Belmont Hill and Winsor have two very different campuses, but both experience similar parking issues- too much demand and not enough space.
Parking at Belmont Hill
There are only two ways to get to Belmont Hill’s campus in the mornings: the bus system or driving in one’s own car.
The first of these is the bus system, which many of the school’s younger students utilize. Operated by Bedford Charter Services, a fleet of six buses (Bel 1-6) picks up students from Wellesley to Boston every morning at a series of stops and repeats this journey in the afternoon as it takes them home. Riding the bus is a worthwhile experience; for the green first former, it is a fast way to make friends in an unfamiliar environment. I rode on Bel-5 and credit many of my relationships not only with peers in my form but also with older students to my time on the bus.
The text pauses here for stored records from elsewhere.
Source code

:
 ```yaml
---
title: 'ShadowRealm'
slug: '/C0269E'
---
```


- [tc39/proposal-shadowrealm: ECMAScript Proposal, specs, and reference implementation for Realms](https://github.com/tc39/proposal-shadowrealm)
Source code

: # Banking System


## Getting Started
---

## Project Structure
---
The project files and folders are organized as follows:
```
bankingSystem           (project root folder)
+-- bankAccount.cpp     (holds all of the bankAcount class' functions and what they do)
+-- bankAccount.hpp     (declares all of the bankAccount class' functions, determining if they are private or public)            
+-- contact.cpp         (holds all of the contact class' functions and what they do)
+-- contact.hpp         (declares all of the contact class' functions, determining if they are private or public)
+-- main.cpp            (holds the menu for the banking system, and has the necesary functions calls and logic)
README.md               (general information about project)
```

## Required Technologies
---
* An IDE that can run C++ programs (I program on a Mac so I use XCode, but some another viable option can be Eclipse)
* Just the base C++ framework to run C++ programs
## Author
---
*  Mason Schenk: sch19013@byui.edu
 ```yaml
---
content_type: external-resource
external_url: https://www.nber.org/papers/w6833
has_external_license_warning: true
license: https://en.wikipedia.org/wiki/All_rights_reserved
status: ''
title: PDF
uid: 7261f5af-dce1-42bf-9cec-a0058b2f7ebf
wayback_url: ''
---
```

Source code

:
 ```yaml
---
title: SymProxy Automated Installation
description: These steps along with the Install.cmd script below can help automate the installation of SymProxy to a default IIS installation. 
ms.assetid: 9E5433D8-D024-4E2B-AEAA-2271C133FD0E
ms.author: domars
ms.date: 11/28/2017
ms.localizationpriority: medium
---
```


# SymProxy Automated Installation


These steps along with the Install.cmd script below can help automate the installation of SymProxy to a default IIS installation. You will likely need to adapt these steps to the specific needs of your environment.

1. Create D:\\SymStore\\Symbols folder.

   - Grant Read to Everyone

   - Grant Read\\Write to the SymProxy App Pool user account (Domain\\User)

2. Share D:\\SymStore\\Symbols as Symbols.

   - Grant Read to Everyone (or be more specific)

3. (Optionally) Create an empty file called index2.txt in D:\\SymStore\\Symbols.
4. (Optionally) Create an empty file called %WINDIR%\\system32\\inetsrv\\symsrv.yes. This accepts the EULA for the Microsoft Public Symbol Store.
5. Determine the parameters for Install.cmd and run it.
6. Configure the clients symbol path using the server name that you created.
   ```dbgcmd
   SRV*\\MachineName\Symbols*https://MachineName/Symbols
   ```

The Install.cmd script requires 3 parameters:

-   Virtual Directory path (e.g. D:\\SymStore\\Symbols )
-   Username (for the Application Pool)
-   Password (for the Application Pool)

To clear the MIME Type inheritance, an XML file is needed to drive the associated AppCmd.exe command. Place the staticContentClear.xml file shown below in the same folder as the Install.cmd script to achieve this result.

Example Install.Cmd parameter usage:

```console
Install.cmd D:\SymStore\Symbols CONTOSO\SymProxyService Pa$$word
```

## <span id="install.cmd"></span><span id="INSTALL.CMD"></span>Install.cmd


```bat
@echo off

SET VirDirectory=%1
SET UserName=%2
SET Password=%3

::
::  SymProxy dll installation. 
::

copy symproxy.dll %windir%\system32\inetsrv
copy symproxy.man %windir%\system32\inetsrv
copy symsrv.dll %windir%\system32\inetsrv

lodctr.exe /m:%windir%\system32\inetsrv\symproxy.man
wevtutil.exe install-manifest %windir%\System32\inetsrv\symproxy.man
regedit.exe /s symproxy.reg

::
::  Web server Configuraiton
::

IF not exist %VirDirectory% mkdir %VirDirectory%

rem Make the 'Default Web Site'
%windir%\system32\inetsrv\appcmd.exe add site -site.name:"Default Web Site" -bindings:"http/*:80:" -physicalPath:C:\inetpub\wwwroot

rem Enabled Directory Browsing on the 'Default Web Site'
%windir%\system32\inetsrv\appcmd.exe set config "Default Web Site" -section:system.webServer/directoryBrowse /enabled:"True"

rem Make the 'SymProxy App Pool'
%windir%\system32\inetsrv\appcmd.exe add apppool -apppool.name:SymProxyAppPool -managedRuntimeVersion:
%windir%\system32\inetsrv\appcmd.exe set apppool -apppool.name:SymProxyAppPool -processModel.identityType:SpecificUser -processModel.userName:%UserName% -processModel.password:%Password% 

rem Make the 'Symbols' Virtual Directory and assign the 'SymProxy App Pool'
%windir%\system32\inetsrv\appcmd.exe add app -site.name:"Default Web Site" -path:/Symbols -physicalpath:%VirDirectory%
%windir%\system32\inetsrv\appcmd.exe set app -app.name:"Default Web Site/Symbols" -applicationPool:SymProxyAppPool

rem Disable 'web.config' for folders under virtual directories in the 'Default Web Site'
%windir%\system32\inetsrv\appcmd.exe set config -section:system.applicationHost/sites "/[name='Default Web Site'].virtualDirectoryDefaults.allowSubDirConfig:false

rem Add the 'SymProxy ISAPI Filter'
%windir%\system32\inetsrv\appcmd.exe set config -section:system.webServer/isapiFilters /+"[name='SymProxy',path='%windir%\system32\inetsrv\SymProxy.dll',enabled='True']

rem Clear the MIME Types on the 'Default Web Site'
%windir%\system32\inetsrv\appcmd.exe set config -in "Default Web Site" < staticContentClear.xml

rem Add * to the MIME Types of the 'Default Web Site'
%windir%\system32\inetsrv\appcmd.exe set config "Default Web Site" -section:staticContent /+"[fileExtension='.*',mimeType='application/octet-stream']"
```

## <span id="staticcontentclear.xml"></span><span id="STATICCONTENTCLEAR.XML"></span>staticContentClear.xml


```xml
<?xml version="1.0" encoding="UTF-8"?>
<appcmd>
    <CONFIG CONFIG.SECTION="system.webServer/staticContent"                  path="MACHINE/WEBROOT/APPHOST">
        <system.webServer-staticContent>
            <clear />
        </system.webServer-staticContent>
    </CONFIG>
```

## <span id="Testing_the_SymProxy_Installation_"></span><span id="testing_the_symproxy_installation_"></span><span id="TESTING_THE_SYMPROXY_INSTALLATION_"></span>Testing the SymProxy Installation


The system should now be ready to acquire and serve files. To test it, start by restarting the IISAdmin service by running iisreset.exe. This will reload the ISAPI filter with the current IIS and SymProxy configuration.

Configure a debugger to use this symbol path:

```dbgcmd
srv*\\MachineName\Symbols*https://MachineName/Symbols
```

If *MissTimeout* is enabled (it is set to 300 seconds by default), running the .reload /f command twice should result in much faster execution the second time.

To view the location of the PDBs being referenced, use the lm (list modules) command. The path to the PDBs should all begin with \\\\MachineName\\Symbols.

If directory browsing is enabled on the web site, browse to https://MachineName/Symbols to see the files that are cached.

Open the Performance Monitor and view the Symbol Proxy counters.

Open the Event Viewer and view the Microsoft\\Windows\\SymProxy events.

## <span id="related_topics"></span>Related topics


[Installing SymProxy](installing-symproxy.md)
Inter-bus rivalries, unassigned form-based seating arrangements, and camaraderie were mainstays of my Bel-5 experience, and cement this form of transportation as a positive aspect of school life.
The second is driving oneself, and, assuming a parent or sibling is not dropping a student off, this method of transportation is inextricably linked with the notorious parking lot. Too many students, too few spaces is the story of BH parking, in which seniors and a limited number of juniors can nab spots on a first-come, first-serve basis each day. Those unlucky enough to miss out are relegated to the dreaded “satellite lot” at St. Paul Lutheran Church. The recent renovation of the Chapel and the closure of the faculty lot at the school’s rear has only compounded the problem, resulting in even fewer spaces to go around. For now, the system is functional, but if Belmont Hill follows through on their ambitions to expand the student body, an expansion of the parking lot must go hand in hand with it.
Parking at Winsor
Parking at Winsor is a different process with similar problems. Part of what sets Winsor apart from other independent schools in Boston is its location, which attracts a diverse student body from many communities. While the location contributes to who we are as a community, it also presents a major drawback—commuting is a challenge for many. After years of commuting with buses, cars, and the T, many students look forward to driving themselves. However, parking in Longwood is challenging, as Winsor has only around 22 spots for seniors.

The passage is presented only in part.